These two major transfer learning scenarios look as follows:

-  **Finetuning the convnet**: Instead of random initialization, we
   initialize the network with a pretrained network, like the one that is
   trained on imagenet 1000 dataset. Rest of the training looks as
   usual.
-  **ConvNet as fixed feature extractor**: Here, we will freeze the weights
   for all of the network except that of the final fully connected
   layer.
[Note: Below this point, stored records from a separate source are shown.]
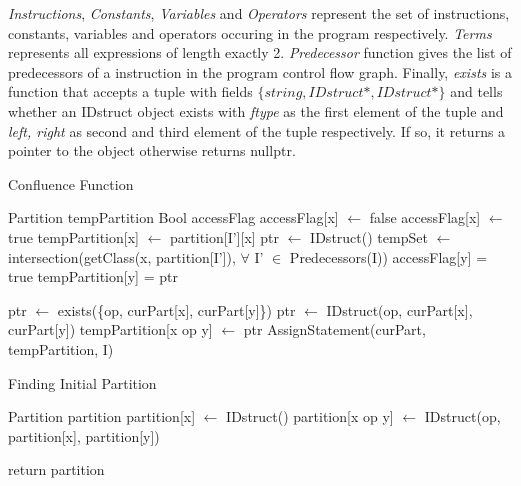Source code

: \textit{Instructions}, \textit{Constants}, \textit{Variables} and 
\textit{Operators} represent the set of instructions, constants, 
variables and operators occuring in the program respectively. \textit
{Terms} represents all expressions of length exactly 2. \textit
{Predecessor} function gives the list of predecessors of a 
instruction in the program control flow graph. Finally, \textit
{exists} is a function that accepts a tuple with fields 
$\{string, IDstruct *, IDstruct *\}$ and tells whether an IDstruct 
object exists with \textit{ftype} as the first element of the tuple 
and \textit{left, right} as second and third element of the tuple 
respectively. If so, it returns a pointer to the object otherwise 
returns nullptr.

\begin{algorithm}
\caption{Confluence Function}\label{Confluence}
\begin{algorithmic}[1]
    \State Partition tempPartition
    \State Bool accessFlag
    \State
        accessFlag[x] $\gets$ false
    \EndFor
    \State
            \State accessFlag[x] $\gets$ true
                \State tempPartition[x] $\gets$ partition[I'][x]
            \Else
                \State ptr $\gets$ IDstruct()
                \State tempSet $\gets$ intersection(getClass(x, partition[I']), $\forall$ I' $\in$ Predecessors(I))
                    \State accessFlag[y] = true
                    \State tempPartition[y] = ptr
                \EndFor
            \EndIf
        \EndIf
    \EndFor

        \State ptr $\gets$ exists(\{op, curPart[x], curPart[y]\})
            \State ptr $\gets$ IDstruct(op, curPart[x], curPart[y])
        \EndIf
        \State tempPartition[x op y] $\gets$ ptr
    \EndFor
    \State
    \State AssignStatement(curPart, tempPartition, I)
\EndProcedure
\end{algorithmic}
\end{algorithm}

\begin{algorithm}
\caption{Finding Initial Partition}\label{InitialPartition}
\begin{algorithmic}[1]
    \State Partition partition
        \State partition[x] $\gets$ IDstruct()
    \EndFor
        \State partition[x op y] $\gets$ IDstruct(op, partition[x], partition[y])
    \EndFor

    \State return partition
\EndProcedure
\end{algorithmic}
\end{algorithm}

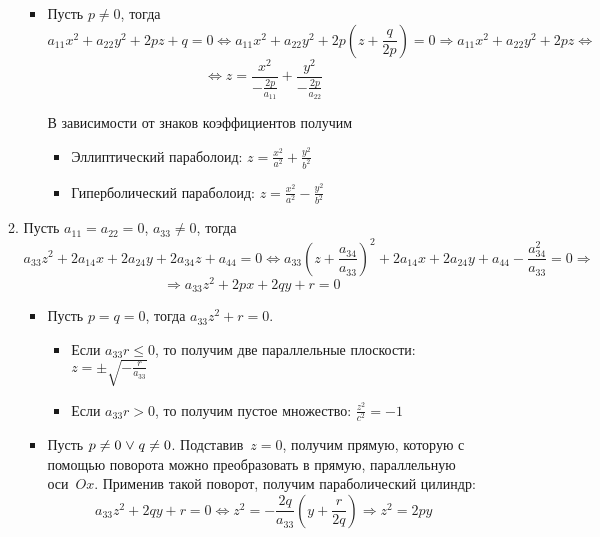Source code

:\begin{enumerate}
\begin{enumerate}
\begin{itemize}
			\item Пусть $p \neq 0$, тогда
			\begin{equation*}
			a_{11} x^2 + a_{22} y^2 + 2 pz + q = 0 \Leftrightarrow
			a_{11} x^2 + a_{22} y^2 + 2 p \left(z + \frac{q}{2p}\right) = 0 \Rightarrow
			a_{11} x^2 + a_{22} y^2 + 2 pz \Leftrightarrow
			\end{equation*}
			\begin{equation*}
			\Leftrightarrow z = \frac{x^2}{-\frac{2p}{a_{11}}} + \frac{y^2}{-\frac{2p}{a_{22}}}
			\end{equation*}
			
			В зависимости от знаков коэффициентов получим
			\begin{itemize}
				\item Эллиптический параболоид:
				$\displaystyle z = \frac{x^2}{a^2} + \frac{y^2}{b^2}$
				\item Гиперболический параболоид:
				$\displaystyle z = \frac{x^2}{a^2} - \frac{y^2}{b^2}$
			\end{itemize}
		\end{itemize}
		
		\item Пусть $a_{11} = a_{22} = 0$, $a_{33} \neq 0$, тогда
		\begin{equation*}
		a_{33} z^2 + 2 a_{14} x + 2 a_{24} y + 2 a_{34} z + a_{44} = 0 \Leftrightarrow
		a_{33} \left(z + \frac{a_{34}}{a_{33}}\right)^2 + 2 a_{14} x + 2 a_{24} y + a_{44} - \frac{a_{34}^2}{a_{33}} = 0 \Rightarrow
		\end{equation*}
		\begin{equation*}
		\Rightarrow a_{33} z^2 + 2 p x + 2 q y + r = 0
		\end{equation*}
		\begin{itemize}
			\item Пусть $p = q = 0$, тогда $a_{33} z^2 + r = 0$.
			\begin{itemize}
				\item Если $a_{33} r \leqslant 0$, то получим две параллельные плоскости:
				$\displaystyle z = \pm\sqrt{-\frac{r}{a_{33}}}$
				\item Если $a_{33} r > 0$, то получим пустое множество:
				$\displaystyle \frac{z^2}{c^2} = -1$
			\end{itemize}
			
			\item Пусть $p \neq 0 \mathrel{\lor} q \neq 0$.
			Подставив~$z = 0$, получим прямую, которую с помощью поворота можно преобразовать в прямую, параллельную оси~$Ox$.
			Применив такой поворот, получим параболический цилиндр:
			\begin{equation*}
			a_{33} z^2 + 2 q y + r = 0 \Leftrightarrow
			z^2 = -\frac{2q}{a_{33}} \left(y + \frac{r}{2q} \right) \Rightarrow
			z^2 = 2py
			\end{equation*}
		\end{itemize}
	\end{enumerate}
\end{enumerate}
This last fully connected layer is replaced with a new one
   with random weights and only this layer is trained.


In [1]:
import torch
import torch.nn as nn
import torch.optim as optim
from torch.optim import lr_scheduler
import numpy as np
import torchvision
from torchvision import datasets, models, transforms
import matplotlib.pyplot as plt
import time
import os

# Try to get torchinfo, install it if it doesn't work
try:
    from torchinfo import summary
except:
    print("[INFO] Couldn't find torchinfo... installing it.")
    !pip install -q torchinfo
    from torchinfo import summary

# move the model to GPU
device = torch.device('cuda:0' if torch.cuda.is_available() else 'cpu')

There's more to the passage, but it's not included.